» DATASET ENTRIES:
+===+
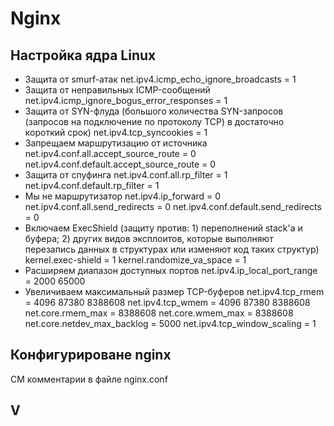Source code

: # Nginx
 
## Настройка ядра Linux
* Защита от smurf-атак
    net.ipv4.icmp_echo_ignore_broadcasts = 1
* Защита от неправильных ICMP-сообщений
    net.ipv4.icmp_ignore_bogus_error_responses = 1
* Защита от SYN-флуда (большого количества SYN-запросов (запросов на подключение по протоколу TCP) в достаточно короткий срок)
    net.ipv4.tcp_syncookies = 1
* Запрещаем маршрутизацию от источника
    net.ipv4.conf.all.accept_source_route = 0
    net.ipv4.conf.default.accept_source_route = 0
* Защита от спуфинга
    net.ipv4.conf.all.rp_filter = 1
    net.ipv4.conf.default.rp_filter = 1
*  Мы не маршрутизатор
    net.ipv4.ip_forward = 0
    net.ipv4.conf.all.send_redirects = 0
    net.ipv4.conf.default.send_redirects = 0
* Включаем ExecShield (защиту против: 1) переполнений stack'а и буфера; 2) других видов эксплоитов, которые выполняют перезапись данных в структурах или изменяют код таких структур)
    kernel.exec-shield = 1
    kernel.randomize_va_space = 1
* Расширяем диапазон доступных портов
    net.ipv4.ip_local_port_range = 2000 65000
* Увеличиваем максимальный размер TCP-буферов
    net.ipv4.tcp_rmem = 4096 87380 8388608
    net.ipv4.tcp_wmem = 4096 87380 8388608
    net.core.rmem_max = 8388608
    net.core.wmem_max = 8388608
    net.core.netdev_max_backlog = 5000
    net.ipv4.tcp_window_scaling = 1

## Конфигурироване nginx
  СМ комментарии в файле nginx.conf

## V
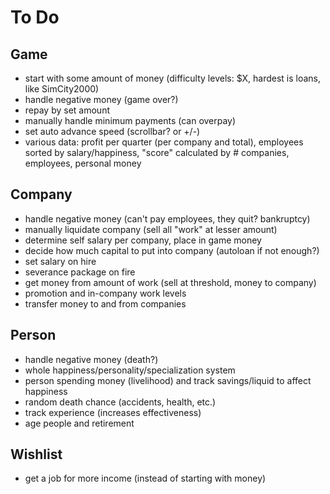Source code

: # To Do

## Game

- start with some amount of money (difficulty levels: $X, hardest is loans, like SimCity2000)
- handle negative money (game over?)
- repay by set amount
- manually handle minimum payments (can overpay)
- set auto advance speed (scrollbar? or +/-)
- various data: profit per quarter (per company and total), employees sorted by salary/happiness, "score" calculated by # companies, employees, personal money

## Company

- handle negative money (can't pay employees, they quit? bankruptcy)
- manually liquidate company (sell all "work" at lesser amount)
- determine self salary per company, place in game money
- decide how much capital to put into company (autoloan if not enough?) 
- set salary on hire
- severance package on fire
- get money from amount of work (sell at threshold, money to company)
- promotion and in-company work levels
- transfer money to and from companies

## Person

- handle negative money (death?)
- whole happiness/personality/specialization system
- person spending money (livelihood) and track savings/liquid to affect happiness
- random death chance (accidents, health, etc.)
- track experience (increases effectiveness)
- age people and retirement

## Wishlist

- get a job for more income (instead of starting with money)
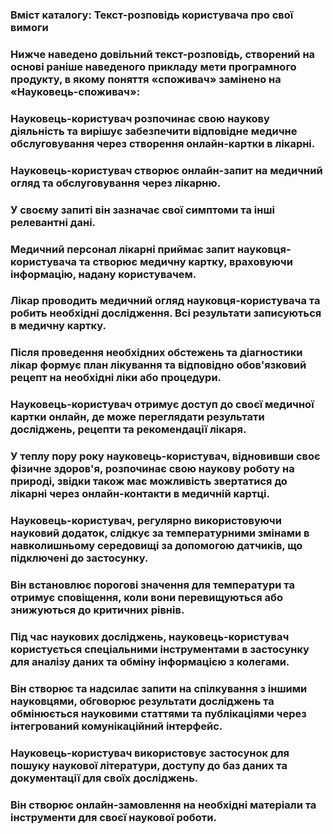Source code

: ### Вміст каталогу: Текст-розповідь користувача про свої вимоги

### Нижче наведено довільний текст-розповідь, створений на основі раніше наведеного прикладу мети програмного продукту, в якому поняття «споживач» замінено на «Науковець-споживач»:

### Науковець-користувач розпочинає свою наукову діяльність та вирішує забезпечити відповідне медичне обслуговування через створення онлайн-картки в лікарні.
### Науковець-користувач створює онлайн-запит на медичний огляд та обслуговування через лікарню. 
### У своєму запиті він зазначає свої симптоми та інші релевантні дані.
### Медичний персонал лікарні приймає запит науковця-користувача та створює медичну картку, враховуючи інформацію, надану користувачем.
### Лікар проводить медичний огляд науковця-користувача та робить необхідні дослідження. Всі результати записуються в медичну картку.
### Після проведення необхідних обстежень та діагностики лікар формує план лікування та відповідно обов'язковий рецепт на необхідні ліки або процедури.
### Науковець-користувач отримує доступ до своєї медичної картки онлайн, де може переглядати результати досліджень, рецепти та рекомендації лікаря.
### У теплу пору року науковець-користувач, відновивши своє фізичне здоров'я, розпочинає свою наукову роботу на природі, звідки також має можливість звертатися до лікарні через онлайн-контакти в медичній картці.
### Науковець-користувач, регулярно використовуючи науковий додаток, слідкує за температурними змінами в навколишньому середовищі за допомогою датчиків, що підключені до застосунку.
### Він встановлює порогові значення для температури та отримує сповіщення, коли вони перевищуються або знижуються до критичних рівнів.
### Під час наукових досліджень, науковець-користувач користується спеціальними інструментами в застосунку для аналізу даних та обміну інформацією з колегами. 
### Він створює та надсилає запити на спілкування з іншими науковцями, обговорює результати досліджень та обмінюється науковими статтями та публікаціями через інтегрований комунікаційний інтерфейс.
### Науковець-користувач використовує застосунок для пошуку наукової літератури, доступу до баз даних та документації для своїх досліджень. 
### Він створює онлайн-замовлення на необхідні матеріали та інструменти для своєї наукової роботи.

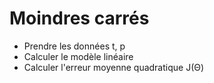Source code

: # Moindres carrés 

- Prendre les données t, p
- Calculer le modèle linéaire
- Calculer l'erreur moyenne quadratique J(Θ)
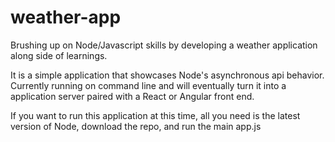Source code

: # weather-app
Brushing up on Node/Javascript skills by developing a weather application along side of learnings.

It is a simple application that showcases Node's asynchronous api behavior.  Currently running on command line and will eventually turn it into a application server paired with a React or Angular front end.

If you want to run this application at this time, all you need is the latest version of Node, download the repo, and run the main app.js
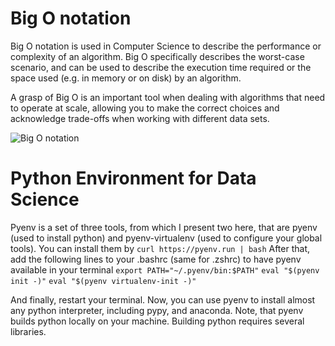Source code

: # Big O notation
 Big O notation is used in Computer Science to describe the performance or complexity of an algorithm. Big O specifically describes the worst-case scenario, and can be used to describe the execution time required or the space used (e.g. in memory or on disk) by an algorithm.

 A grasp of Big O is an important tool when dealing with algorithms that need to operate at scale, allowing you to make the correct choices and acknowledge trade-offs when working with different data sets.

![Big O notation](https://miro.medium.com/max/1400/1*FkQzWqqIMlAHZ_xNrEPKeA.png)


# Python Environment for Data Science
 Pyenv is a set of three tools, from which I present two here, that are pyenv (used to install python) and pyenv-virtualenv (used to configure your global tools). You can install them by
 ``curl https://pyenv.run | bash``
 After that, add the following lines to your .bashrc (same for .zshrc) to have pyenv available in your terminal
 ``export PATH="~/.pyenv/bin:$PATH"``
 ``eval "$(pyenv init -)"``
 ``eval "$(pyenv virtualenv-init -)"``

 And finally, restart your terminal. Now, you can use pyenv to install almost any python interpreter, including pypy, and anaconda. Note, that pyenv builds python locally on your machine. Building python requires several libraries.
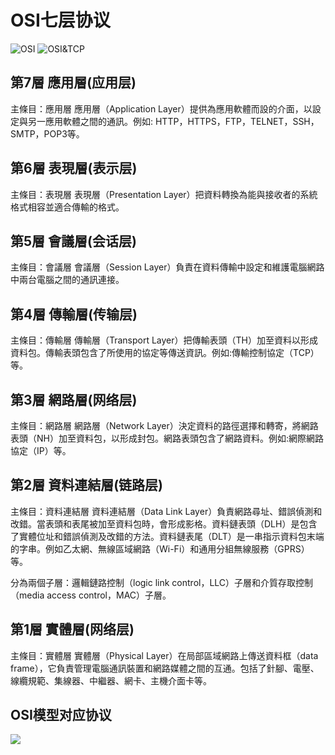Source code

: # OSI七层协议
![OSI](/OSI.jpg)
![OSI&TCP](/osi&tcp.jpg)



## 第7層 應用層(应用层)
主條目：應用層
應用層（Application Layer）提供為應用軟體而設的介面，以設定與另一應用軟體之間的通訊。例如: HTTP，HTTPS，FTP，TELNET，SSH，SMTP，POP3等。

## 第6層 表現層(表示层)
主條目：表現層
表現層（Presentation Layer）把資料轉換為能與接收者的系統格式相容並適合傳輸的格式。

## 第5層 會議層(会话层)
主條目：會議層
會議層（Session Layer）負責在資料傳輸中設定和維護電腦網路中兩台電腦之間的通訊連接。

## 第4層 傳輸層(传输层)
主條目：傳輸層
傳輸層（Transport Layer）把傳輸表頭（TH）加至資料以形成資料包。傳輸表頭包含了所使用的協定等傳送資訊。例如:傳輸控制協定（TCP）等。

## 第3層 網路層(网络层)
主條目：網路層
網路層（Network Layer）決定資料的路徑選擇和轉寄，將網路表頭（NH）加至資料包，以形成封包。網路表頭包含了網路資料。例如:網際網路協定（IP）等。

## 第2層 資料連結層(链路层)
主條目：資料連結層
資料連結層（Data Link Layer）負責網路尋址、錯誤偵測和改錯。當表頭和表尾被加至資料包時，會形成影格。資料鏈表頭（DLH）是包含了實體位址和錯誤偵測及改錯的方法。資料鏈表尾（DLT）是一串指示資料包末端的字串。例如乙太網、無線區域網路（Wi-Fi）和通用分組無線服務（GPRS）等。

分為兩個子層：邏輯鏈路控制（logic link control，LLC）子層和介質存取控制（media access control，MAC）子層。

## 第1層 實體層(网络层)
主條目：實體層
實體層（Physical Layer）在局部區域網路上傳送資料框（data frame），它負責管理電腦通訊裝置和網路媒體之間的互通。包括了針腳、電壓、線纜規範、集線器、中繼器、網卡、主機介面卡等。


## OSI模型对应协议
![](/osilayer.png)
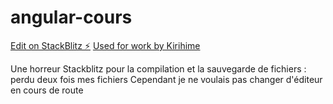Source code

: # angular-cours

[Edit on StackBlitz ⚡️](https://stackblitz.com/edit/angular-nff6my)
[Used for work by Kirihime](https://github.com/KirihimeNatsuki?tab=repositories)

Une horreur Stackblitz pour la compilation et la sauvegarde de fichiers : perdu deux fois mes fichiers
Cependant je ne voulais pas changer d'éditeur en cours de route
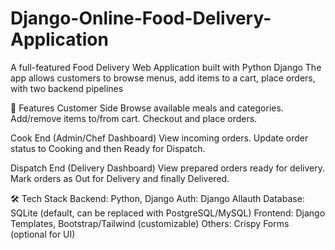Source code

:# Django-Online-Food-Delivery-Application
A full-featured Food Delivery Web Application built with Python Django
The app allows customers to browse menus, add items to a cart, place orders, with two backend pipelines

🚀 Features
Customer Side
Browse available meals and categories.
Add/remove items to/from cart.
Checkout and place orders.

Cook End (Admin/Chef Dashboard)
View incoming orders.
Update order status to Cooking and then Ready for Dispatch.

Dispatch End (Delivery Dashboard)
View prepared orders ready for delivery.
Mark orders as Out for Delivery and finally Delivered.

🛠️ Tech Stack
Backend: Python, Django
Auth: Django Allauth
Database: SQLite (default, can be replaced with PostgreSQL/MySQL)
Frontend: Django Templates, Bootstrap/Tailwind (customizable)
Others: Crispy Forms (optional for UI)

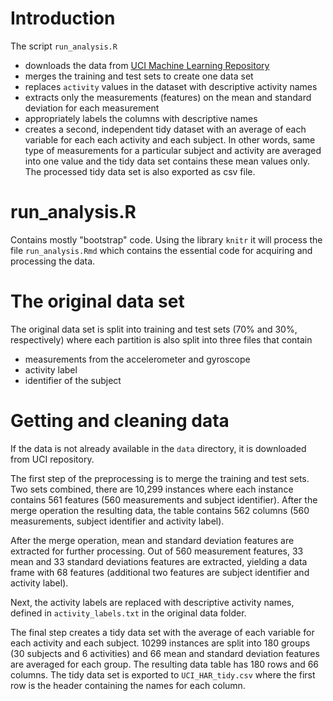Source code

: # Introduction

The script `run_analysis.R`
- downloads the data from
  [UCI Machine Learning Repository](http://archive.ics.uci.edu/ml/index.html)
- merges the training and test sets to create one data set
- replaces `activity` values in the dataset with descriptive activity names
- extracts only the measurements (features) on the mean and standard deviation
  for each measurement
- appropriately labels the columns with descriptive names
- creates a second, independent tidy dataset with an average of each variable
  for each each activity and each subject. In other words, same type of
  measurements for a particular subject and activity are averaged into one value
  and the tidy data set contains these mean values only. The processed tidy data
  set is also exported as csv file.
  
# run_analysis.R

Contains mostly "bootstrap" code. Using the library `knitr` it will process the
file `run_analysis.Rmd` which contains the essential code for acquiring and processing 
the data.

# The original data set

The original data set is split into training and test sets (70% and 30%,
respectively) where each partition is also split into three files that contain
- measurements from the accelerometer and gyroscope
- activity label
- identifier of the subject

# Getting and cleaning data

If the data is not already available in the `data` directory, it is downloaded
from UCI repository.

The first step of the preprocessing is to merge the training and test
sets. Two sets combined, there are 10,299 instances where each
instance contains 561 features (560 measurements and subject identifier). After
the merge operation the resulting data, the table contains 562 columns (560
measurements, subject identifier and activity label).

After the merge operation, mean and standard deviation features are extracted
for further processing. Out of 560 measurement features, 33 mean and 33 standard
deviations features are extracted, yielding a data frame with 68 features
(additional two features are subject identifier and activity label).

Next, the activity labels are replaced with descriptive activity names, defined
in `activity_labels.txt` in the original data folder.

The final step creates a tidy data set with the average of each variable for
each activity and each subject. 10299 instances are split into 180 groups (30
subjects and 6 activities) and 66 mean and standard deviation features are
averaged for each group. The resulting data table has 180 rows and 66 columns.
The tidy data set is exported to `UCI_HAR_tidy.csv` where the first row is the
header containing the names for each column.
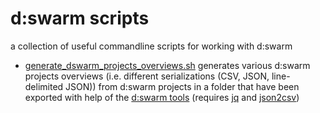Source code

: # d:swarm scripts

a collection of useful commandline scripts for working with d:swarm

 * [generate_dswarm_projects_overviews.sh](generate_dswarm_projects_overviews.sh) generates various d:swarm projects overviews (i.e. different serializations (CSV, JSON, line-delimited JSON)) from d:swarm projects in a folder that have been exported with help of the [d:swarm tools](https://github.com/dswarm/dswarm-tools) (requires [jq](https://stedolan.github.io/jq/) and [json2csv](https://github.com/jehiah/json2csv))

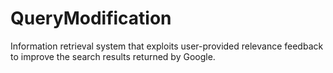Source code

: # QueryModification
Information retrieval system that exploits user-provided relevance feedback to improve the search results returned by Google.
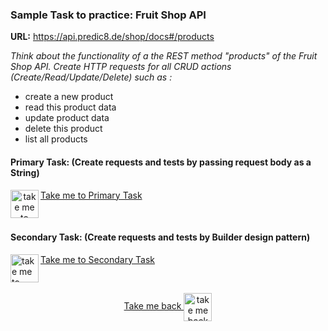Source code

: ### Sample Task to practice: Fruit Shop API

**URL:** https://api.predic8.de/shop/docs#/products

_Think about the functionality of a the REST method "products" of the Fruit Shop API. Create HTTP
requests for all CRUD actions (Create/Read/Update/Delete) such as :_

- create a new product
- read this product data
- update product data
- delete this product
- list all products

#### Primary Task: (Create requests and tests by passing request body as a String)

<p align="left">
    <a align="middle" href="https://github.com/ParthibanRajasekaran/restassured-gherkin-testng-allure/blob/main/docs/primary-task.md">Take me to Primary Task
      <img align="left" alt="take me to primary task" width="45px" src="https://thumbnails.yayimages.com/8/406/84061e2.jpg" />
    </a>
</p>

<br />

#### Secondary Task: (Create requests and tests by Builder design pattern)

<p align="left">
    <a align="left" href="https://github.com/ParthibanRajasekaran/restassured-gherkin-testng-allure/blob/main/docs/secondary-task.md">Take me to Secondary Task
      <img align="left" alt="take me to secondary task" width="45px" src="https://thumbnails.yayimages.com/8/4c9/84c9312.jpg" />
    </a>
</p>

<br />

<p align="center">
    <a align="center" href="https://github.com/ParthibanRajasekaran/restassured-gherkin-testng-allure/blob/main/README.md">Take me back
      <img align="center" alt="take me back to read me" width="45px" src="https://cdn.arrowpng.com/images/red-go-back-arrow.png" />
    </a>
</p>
+===+
Go through the data above and print exactly the lines from its first line through the line holding "- severance package on fire", both included, leaving pictures aside.

» RESULT:
Source code

: # Nginx
 
## Настройка ядра Linux
* Защита от smurf-атак
    net.ipv4.icmp_echo_ignore_broadcasts = 1
* Защита от неправильных ICMP-сообщений
    net.ipv4.icmp_ignore_bogus_error_responses = 1
* Защита от SYN-флуда (большого количества SYN-запросов (запросов на подключение по протоколу TCP) в достаточно короткий срок)
    net.ipv4.tcp_syncookies = 1
* Запрещаем маршрутизацию от источника
    net.ipv4.conf.all.accept_source_route = 0
    net.ipv4.conf.default.accept_source_route = 0
* Защита от спуфинга
    net.ipv4.conf.all.rp_filter = 1
    net.ipv4.conf.default.rp_filter = 1
*  Мы не маршрутизатор
    net.ipv4.ip_forward = 0
    net.ipv4.conf.all.send_redirects = 0
    net.ipv4.conf.default.send_redirects = 0
* Включаем ExecShield (защиту против: 1) переполнений stack'а и буфера; 2) других видов эксплоитов, которые выполняют перезапись данных в структурах или изменяют код таких структур)
    kernel.exec-shield = 1
    kernel.randomize_va_space = 1
* Расширяем диапазон доступных портов
    net.ipv4.ip_local_port_range = 2000 65000
* Увеличиваем максимальный размер TCP-буферов
    net.ipv4.tcp_rmem = 4096 87380 8388608
    net.ipv4.tcp_wmem = 4096 87380 8388608
    net.core.rmem_max = 8388608
    net.core.wmem_max = 8388608
    net.core.netdev_max_backlog = 5000
    net.ipv4.tcp_window_scaling = 1

## Конфигурироване nginx
  СМ комментарии в файле nginx.conf

## V
Source code

: # To Do

## Game

- start with some amount of money (difficulty levels: $X, hardest is loans, like SimCity2000)
- handle negative money (game over?)
- repay by set amount
- manually handle minimum payments (can overpay)
- set auto advance speed (scrollbar? or +/-)
- various data: profit per quarter (per company and total), employees sorted by salary/happiness, "score" calculated by # companies, employees, personal money

## Company

- handle negative money (can't pay employees, they quit? bankruptcy)
- manually liquidate company (sell all "work" at lesser amount)
- determine self salary per company, place in game money
- decide how much capital to put into company (autoloan if not enough?) 
- set salary on hire
- severance package on fire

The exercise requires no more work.